I don’t think it is wrong to adapt strategy to make fundraising easier (it is really hard for 99 % of startups, so all advantages are worth seeking), but agree with Kyle’s point that one should seek to ‘find beliefs worth living for’. Not only making sure the next fundraising round is a success.

I think I’ll have more thoughts related to the article once I’ve read it again and have let it ponder for a while.

AI models drive overall VC funding in 2025

Accel has published its Globalscape report for 2025 titled Race for Compute (PDF to download).

Many interesting data points across the report, but I found these two charts on just how significant the funding of a few companies (OpenAI, Anthropic and xAI) is to overall VC investments and how 25x more capital is invested in US-based AI models than in Europe/Israel.

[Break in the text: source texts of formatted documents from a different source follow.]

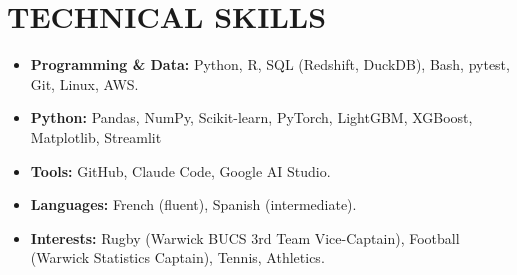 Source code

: \documentclass[10pt,a4paper]{article}
\begin{document}

\section*{TECHNICAL SKILLS}

\begin{itemize}
    \item \textbf{Programming \& Data:} Python, R, SQL (Redshift, DuckDB), Bash, pytest, Git, Linux, AWS.

    \item \textbf{Python:} Pandas, NumPy, Scikit-learn, PyTorch, LightGBM, XGBoost, Matplotlib, Streamlit

    \item \textbf{Tools:} GitHub, Claude Code, Google AI Studio.

    \item \textbf{Languages:} French (fluent), Spanish (intermediate).

    \item \textbf{Interests:} Rugby (Warwick BUCS 3rd Team Vice-Captain), Football (Warwick Statistics Captain), Tennis, Athletics.
\end{itemize}
\end{document}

Einride announces to go public via SPAC merger at $1.8 billion valuation

Einride, the Swedish electric and autonomous freight company, has announced that it will merge with a U.S.-listed SPAC (Special Purpose Acquisition Vehicle). Einride currently has $45 million in annual recurring revenue and contracted annual recurring revenue of $65 million from more than 25 customers and 200 vehicles in operation.

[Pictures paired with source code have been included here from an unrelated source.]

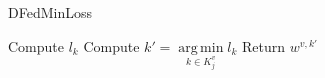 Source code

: \documentclass[conference]{IEEEtran}
\DeclareMathOperator*{\argmin}{arg\,min}
\begin{document}
\begin{algorithm}[!htb]
\caption{DFedMinLoss }
\begin{algorithmic}
\small
{}
\label{mergFedBest}
\State Compute $l_k$  
\EndFor
\State Compute $k'=\argmin\limits_{k\in K^{v}_j} l_k$
\State Return $w^{v,k'}$
\EndFunction
\end{algorithmic}
\normalsize
\end{algorithm}
%




%
%
%




\vspace{-12pt}


\cleardoublepage


\end{document}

The valuation in the merger is targeted to be $1.8 billion and the new company is targeted to have $219 million in cash (before potential redemptions and transaction expenses) and is looking to raise another $100 million.

It is good that the stock market provides actual risk capital to companies and not only buy shares in already profitable companies and wait for dividend and share buybacks. When making such early-stage investments a public market investor should operate like a venture investor: build a diversified portfolio and don’t invest too much into individual companies.

Red flags to screen startups rarely work

Yesterday I was at Nordic Founder’s Pitch or Die Trying event at Epicenter in Stockholm.

The highlight was a fireside chat with Charles Maddock, founder of Strawberry, focused on the company’s pre-seed and seed fundraising.

Following Charles was a panel of investors who, among other things, were asked about red flags that would disqualify a company from an investment.

That is a question I find interesting.

I don’t think startup investing is so easy, or companies and founding stories so perfect, that absolute red flags should be used very often or broadly.

The startup investor job is to try and understand each startup and its unique opportunity to become an important, large company.

With the exception of fraud or dishonesty, pretty much all red flag situations (like ownership by founders at Series A, team’s technical or business ability, and previous proof points of founder being great) can be dealt with. The question is if there are signs of exceptional strength in at least one area that make it worthwhile spending the time on it.

By the way, having as a red flag that the founders are married has a pretty poor track record as there are a bunch of outlier outcomes where founders were/are married.